Told  /  Book Review

How “Antisemitism” Became a Weapon of the Right

At a time when allegations of antisemitism are rampant and often incoherent, historian Mark Mazower offers a helpfully lucid history of the term.

Here, Mazower turns to Jew-hatred in the Arab world, which he argues emerged largely from the transformation of Palestine into Israel. Sometimes, the fury this unleashed transmuted into what he calls “conspiratorial antisemitism,” as it did in the United States—The Protocols of the Elders of Zion gained traction in both parts of the world as their Jewish populations grew. But more often, it was rooted in anti-colonial anger or hostility over land.

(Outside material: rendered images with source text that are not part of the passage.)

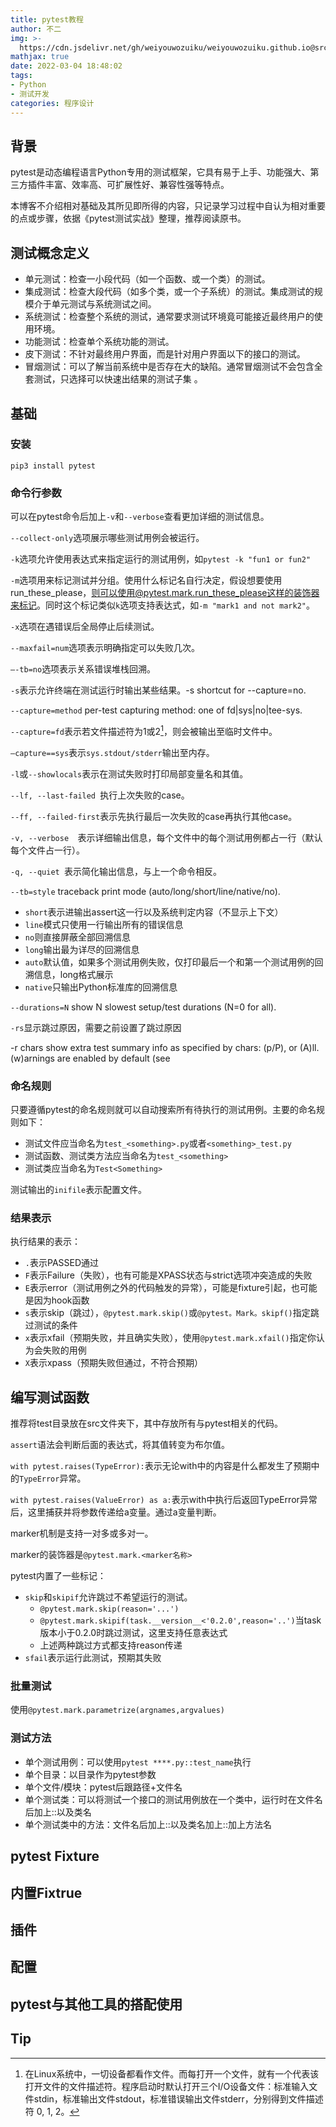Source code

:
 ```yaml
---
title: pytest教程
author: 不二
img: >-
  https://cdn.jsdelivr.net/gh/weiyouwozuiku/weiyouwozuiku.github.io@src/source/_posts/PageImg/程序设计/pytest教程.png
mathjax: true
date: 2022-03-04 18:48:02
tags:
- Python
- 测试开发
categories: 程序设计
---
```


## 背景

pytest是动态编程语言Python专用的测试框架，它具有易于上手、功能强大、第三方插件丰富、效率高、可扩展性好、兼容性强等特点。

本博客不介绍相对基础及其所见即所得的内容，只记录学习过程中自认为相对重要的点或步骤，依据《pytest测试实战》整理，推荐阅读原书。

## 测试概念定义

- 单元测试：检查一小段代码（如一个函数、或一个类）的测试。
- 集成测试：检查大段代码（如多个类，或一个子系统）的测试。集成测试的规模介于单元测试与系统测试之间。
- 系统测试：检查整个系统的测试，通常要求测试环境竟可能接近最终用户的使用环境。
- 功能测试：检查单个系统功能的测试。
- 皮下测试：不针对最终用户界面，而是针对用户界面以下的接口的测试。
- 冒烟测试：可以了解当前系统中是否存在大的缺陷。通常冒烟测试不会包含全套测试，只选择可以快速出结果的测试子集 。

## 基础

### 安装

```shell
pip3 install pytest
```

### 命令行参数

可以在pytest命令后加上`-v`和`--verbose`查看更加详细的测试信息。

`--collect-only`选项展示哪些测试用例会被运行。

`-k`选项允许使用表达式来指定运行的测试用例，如`pytest -k "fun1 or fun2"`

`-m`选项用来标记测试并分组。使用什么标记名自行决定，假设想要使用run_these_please，则可以使用@pytest.mark.run_these_please这样的装饰器来标记。同时这个标记类似`k`选项支持表达式，如`-m "mark1 and not mark2"`。

`-x`选项在遇错误后全局停止后续测试。

`--maxfail=num`选项表示明确指定可以失败几次。

`–-tb=no`选项表示关系错误堆栈回溯。

`-s`表示允许终端在测试运行时输出某些结果。-s  shortcut for --capture=no.

`--capture=method` per-test capturing method: one of fd|sys|no|tee-sys. 

`--capture=fd`表示若文件描述符为1或2[^1]，则会被输出至临时文件中。

`–capture==sys`表示`sys.stdout/stderr`输出至内存。

`-l`或`--showlocals`表示在测试失败时打印局部变量名和其值。

`--lf, --last-failed `执行上次失败的case。

`--ff, --failed-first`表示先执行最后一次失败的case再执行其他case。

`-v, --verbose  `表示详细输出信息，每个文件中的每个测试用例都占一行（默认每个文件占一行）。

`-q, --quiet `表示简化输出信息，与上一个命令相反。

`--tb=style`   traceback print mode (auto/long/short/line/native/no).

- `short`表示进输出assert这一行以及系统判定内容（不显示上下文）
- `line`模式只使用一行输出所有的错误信息 
- `no`则直接屏蔽全部回溯信息
- `long`输出最为详尽的回溯信息
- `auto`默认值，如果多个测试用例失败，仅打印最后一个和第一个测试用例的回溯信息，long格式展示
- `native`只输出Python标准库的回溯信息

`--durations=N`  show N slowest setup/test durations (N=0 for all).

`-rs`显示跳过原因，需要之前设置了跳过原因

-r chars              show extra test summary info as specified by chars:
                        (p/P), or (A)ll. (w)arnings are enabled by default (see

### 命名规则

只要遵循pytest的命名规则就可以自动搜索所有待执行的测试用例。主要的命名规则如下：

- 测试文件应当命名为`test_<something>.py`或者`<something>_test.py`
- 测试函数、测试类方法应当命名为`test_<something>`
- 测试类应当命名为`Test<Something>`

测试输出的`inifile`表示配置文件。

### 结果表示

执行结果的表示：

- `.`表示PASSED通过
- `F`表示Failure（失败），也有可能是XPASS状态与strict选项冲突造成的失败
- `E`表示error（测试用例之外的代码触发的异常），可能是fixture引起，也可能是因为hook函数
- `s`表示skip（跳过），`@pytest.mark.skip()`或`@pytest。Mark。skipf()`指定跳过测试的条件
- `x`表示xfail（预期失败，并且确实失败），使用`@pytest.mark.xfail()`指定你认为会失败的用例
- `X`表示xpass（预期失败但通过，不符合预期）

## 编写测试函数

推荐将test目录放在src文件夹下，其中存放所有与pytest相关的代码。

`assert`语法会判断后面的表达式，将其值转变为布尔值。

`with pytest.raises(TypeError):`表示无论with中的内容是什么都发生了预期中的`TypeError`异常。

`with pytest.raises(ValueError) as a:`表示with中执行后返回TypeError异常后，这里捕获并将参数传递给a变量。通过a变量判断。

marker机制是支持一对多或多对一。

marker的装饰器是`@pytest.mark.<marker名称>`

pytest内置了一些标记：

- `skip`和`skipif`允许跳过不希望运行的测试。
  - `@pytest.mark.skip(reason='...')`
  - `@pytest.mark.skipif(task.__version__<'0.2.0',reason='..')`当task版本小于0.2.0时跳过测试，这里支持任意表达式
  - 上述两种跳过方式都支持reason传递
- `sfail`表示运行此测试，预期其失败

### 批量测试

使用`@pytest.mark.parametrize(argnames,argvalues)`



### 测试方法

- 单个测试用例：可以使用`pytest ****.py::test_name`执行
- 单个目录：以目录作为pytest参数
- 单个文件/模块：pytest后跟路径+文件名
- 单个测试类：可以将测试一个接口的测试用例放在一个类中，运行时在文件名后加上::以及类名
- 单个测试类中的方法：文件名后加上::以及类名加上::加上方法名

## pytest Fixture

## 内置Fixtrue

## 插件

## 配置

## pytest与其他工具的搭配使用

## Tip

[^1]:在Linux系统中，一切设备都看作文件。而每打开一个文件，就有一个代表该打开文件的文件描述符。程序启动时默认打开三个I/O设备文件：标准输入文件stdin，标准输出文件stdout，标准错误输出文件stderr，分别得到文件描述符 0, 1, 2。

Mazower does not consider those sentiments antisemitic, even if they have turned some people who feel them into antisemites. Interestingly, he demonstrates that David Ben-Gurion, Israel’s founding prime minister, did not understand Arab hatred of Israel as inherently antisemitic either. Mazower quotes Ben-Gurion telling a colleague in 1956, “If I was an Arab leader, I would never make terms with Israel…. There has been antisemitism, the Nazis, Hitler, Auschwitz, but was that their fault? They see only one thing: we have come here and stolen their country.”

And yet in public, Ben-Gurion cast Israel’s Arab enemies as the new Nazis, their dislike of Jews as a new form of the unique and timeless hatred that had dogged the Jewish people for all time. He did not distinguish between different forms of Arab objection to Israel’s existence or policy; nor did he distinguish between different Arab and Muslim nations’ objections. Mazower doesn’t either, since his main interest is tracking the transformation of Ben-Gurion’s rhetoric into an official stance taken by the Israeli state. By the mid-’70s, Israel was describing all its opponents as antisemites and all public opposition to its behavior as antisemitism.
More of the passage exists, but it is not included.